- _What is being asked_: Return only those lines of the listing that hold the word "vector".

Input material: Begin

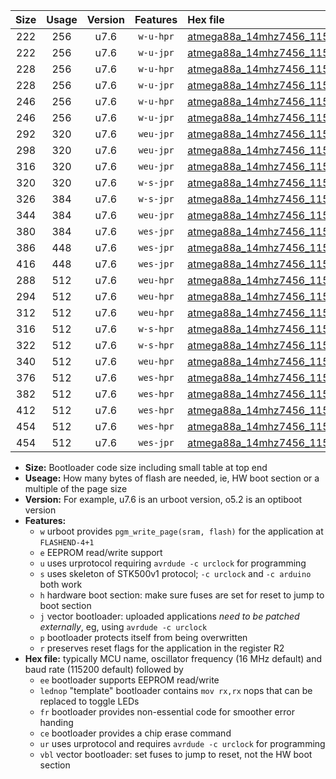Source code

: |Size|Usage|Version|Features|Hex file|
|:-:|:-:|:-:|:-:|:--|
|222|256|u7.6|`w-u-hpr`|[atmega88a_14mhz7456_115200bps_ur.hex](https://raw.githubusercontent.com/stefanrueger/urboot/main/atmega88a_14mhz7456_115200bps_ur.hex)|
|222|256|u7.6|`w-u-jpr`|[atmega88a_14mhz7456_115200bps_ur_vbl.hex](https://raw.githubusercontent.com/stefanrueger/urboot/main/atmega88a_14mhz7456_115200bps_ur_vbl.hex)|
|228|256|u7.6|`w-u-hpr`|[atmega88a_14mhz7456_115200bps_lednop_ur.hex](https://raw.githubusercontent.com/stefanrueger/urboot/main/atmega88a_14mhz7456_115200bps_lednop_ur.hex)|
|228|256|u7.6|`w-u-jpr`|[atmega88a_14mhz7456_115200bps_lednop_ur_vbl.hex](https://raw.githubusercontent.com/stefanrueger/urboot/main/atmega88a_14mhz7456_115200bps_lednop_ur_vbl.hex)|
|246|256|u7.6|`w-u-hpr`|[atmega88a_14mhz7456_115200bps_lednop_fr_ur.hex](https://raw.githubusercontent.com/stefanrueger/urboot/main/atmega88a_14mhz7456_115200bps_lednop_fr_ur.hex)|
|246|256|u7.6|`w-u-jpr`|[atmega88a_14mhz7456_115200bps_lednop_fr_ur_vbl.hex](https://raw.githubusercontent.com/stefanrueger/urboot/main/atmega88a_14mhz7456_115200bps_lednop_fr_ur_vbl.hex)|
|292|320|u7.6|`weu-jpr`|[atmega88a_14mhz7456_115200bps_ee_ur_vbl.hex](https://raw.githubusercontent.com/stefanrueger/urboot/main/atmega88a_14mhz7456_115200bps_ee_ur_vbl.hex)|
|298|320|u7.6|`weu-jpr`|[atmega88a_14mhz7456_115200bps_ee_lednop_ur_vbl.hex](https://raw.githubusercontent.com/stefanrueger/urboot/main/atmega88a_14mhz7456_115200bps_ee_lednop_ur_vbl.hex)|
|316|320|u7.6|`weu-jpr`|[atmega88a_14mhz7456_115200bps_ee_lednop_fr_ur_vbl.hex](https://raw.githubusercontent.com/stefanrueger/urboot/main/atmega88a_14mhz7456_115200bps_ee_lednop_fr_ur_vbl.hex)|
|320|320|u7.6|`w-s-jpr`|[atmega88a_14mhz7456_115200bps_vbl.hex](https://raw.githubusercontent.com/stefanrueger/urboot/main/atmega88a_14mhz7456_115200bps_vbl.hex)|
|326|384|u7.6|`w-s-jpr`|[atmega88a_14mhz7456_115200bps_lednop_vbl.hex](https://raw.githubusercontent.com/stefanrueger/urboot/main/atmega88a_14mhz7456_115200bps_lednop_vbl.hex)|
|344|384|u7.6|`weu-jpr`|[atmega88a_14mhz7456_115200bps_ee_lednop_fr_ce_ur_vbl.hex](https://raw.githubusercontent.com/stefanrueger/urboot/main/atmega88a_14mhz7456_115200bps_ee_lednop_fr_ce_ur_vbl.hex)|
|380|384|u7.6|`wes-jpr`|[atmega88a_14mhz7456_115200bps_ee_vbl.hex](https://raw.githubusercontent.com/stefanrueger/urboot/main/atmega88a_14mhz7456_115200bps_ee_vbl.hex)|
|386|448|u7.6|`wes-jpr`|[atmega88a_14mhz7456_115200bps_ee_lednop_vbl.hex](https://raw.githubusercontent.com/stefanrueger/urboot/main/atmega88a_14mhz7456_115200bps_ee_lednop_vbl.hex)|
|416|448|u7.6|`wes-jpr`|[atmega88a_14mhz7456_115200bps_ee_lednop_fr_vbl.hex](https://raw.githubusercontent.com/stefanrueger/urboot/main/atmega88a_14mhz7456_115200bps_ee_lednop_fr_vbl.hex)|
|288|512|u7.6|`weu-hpr`|[atmega88a_14mhz7456_115200bps_ee_ur.hex](https://raw.githubusercontent.com/stefanrueger/urboot/main/atmega88a_14mhz7456_115200bps_ee_ur.hex)|
|294|512|u7.6|`weu-hpr`|[atmega88a_14mhz7456_115200bps_ee_lednop_ur.hex](https://raw.githubusercontent.com/stefanrueger/urboot/main/atmega88a_14mhz7456_115200bps_ee_lednop_ur.hex)|
|312|512|u7.6|`weu-hpr`|[atmega88a_14mhz7456_115200bps_ee_lednop_fr_ur.hex](https://raw.githubusercontent.com/stefanrueger/urboot/main/atmega88a_14mhz7456_115200bps_ee_lednop_fr_ur.hex)|
|316|512|u7.6|`w-s-hpr`|[atmega88a_14mhz7456_115200bps.hex](https://raw.githubusercontent.com/stefanrueger/urboot/main/atmega88a_14mhz7456_115200bps.hex)|
|322|512|u7.6|`w-s-hpr`|[atmega88a_14mhz7456_115200bps_lednop.hex](https://raw.githubusercontent.com/stefanrueger/urboot/main/atmega88a_14mhz7456_115200bps_lednop.hex)|
|340|512|u7.6|`weu-hpr`|[atmega88a_14mhz7456_115200bps_ee_lednop_fr_ce_ur.hex](https://raw.githubusercontent.com/stefanrueger/urboot/main/atmega88a_14mhz7456_115200bps_ee_lednop_fr_ce_ur.hex)|
|376|512|u7.6|`wes-hpr`|[atmega88a_14mhz7456_115200bps_ee.hex](https://raw.githubusercontent.com/stefanrueger/urboot/main/atmega88a_14mhz7456_115200bps_ee.hex)|
|382|512|u7.6|`wes-hpr`|[atmega88a_14mhz7456_115200bps_ee_lednop.hex](https://raw.githubusercontent.com/stefanrueger/urboot/main/atmega88a_14mhz7456_115200bps_ee_lednop.hex)|
|412|512|u7.6|`wes-hpr`|[atmega88a_14mhz7456_115200bps_ee_lednop_fr.hex](https://raw.githubusercontent.com/stefanrueger/urboot/main/atmega88a_14mhz7456_115200bps_ee_lednop_fr.hex)|
|454|512|u7.6|`wes-hpr`|[atmega88a_14mhz7456_115200bps_ee_lednop_fr_ce.hex](https://raw.githubusercontent.com/stefanrueger/urboot/main/atmega88a_14mhz7456_115200bps_ee_lednop_fr_ce.hex)|
|454|512|u7.6|`wes-jpr`|[atmega88a_14mhz7456_115200bps_ee_lednop_fr_ce_vbl.hex](https://raw.githubusercontent.com/stefanrueger/urboot/main/atmega88a_14mhz7456_115200bps_ee_lednop_fr_ce_vbl.hex)|

- **Size:** Bootloader code size including small table at top end
- **Useage:** How many bytes of flash are needed, ie, HW boot section or a multiple of the page size
- **Version:** For example, u7.6 is an urboot version, o5.2 is an optiboot version
- **Features:**
  + `w` urboot provides `pgm_write_page(sram, flash)` for the application at `FLASHEND-4+1`
  + `e` EEPROM read/write support
  + `u` uses urprotocol requiring `avrdude -c urclock` for programming
  + `s` uses skeleton of STK500v1 protocol; `-c urclock` and `-c arduino` both work
  + `h` hardware boot section: make sure fuses are set for reset to jump to boot section
  + `j` vector bootloader: uploaded applications *need to be patched externally*, eg, using `avrdude -c urclock`
  + `p` bootloader protects itself from being overwritten
  + `r` preserves reset flags for the application in the register R2
- **Hex file:** typically MCU name, oscillator frequency (16 MHz default) and baud rate (115200 default) followed by
  + `ee` bootloader supports EEPROM read/write
  + `lednop` "template" bootloader contains `mov rx,rx` nops that can be replaced to toggle LEDs
  + `fr` bootloader provides non-essential code for smoother error handing
  + `ce` bootloader provides a chip erase command
  + `ur` uses urprotocol and requires `avrdude -c urclock` for programming
  + `vbl` vector bootloader: set fuses to jump to reset, not the HW boot section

Input material: End

- _Result for this exercise_:
  + `j` vector bootloader: uploaded applications *need to be patched externally*, eg, using `avrdude -c urclock`
  + `vbl` vector bootloader: set fuses to jump to reset, not the HW boot section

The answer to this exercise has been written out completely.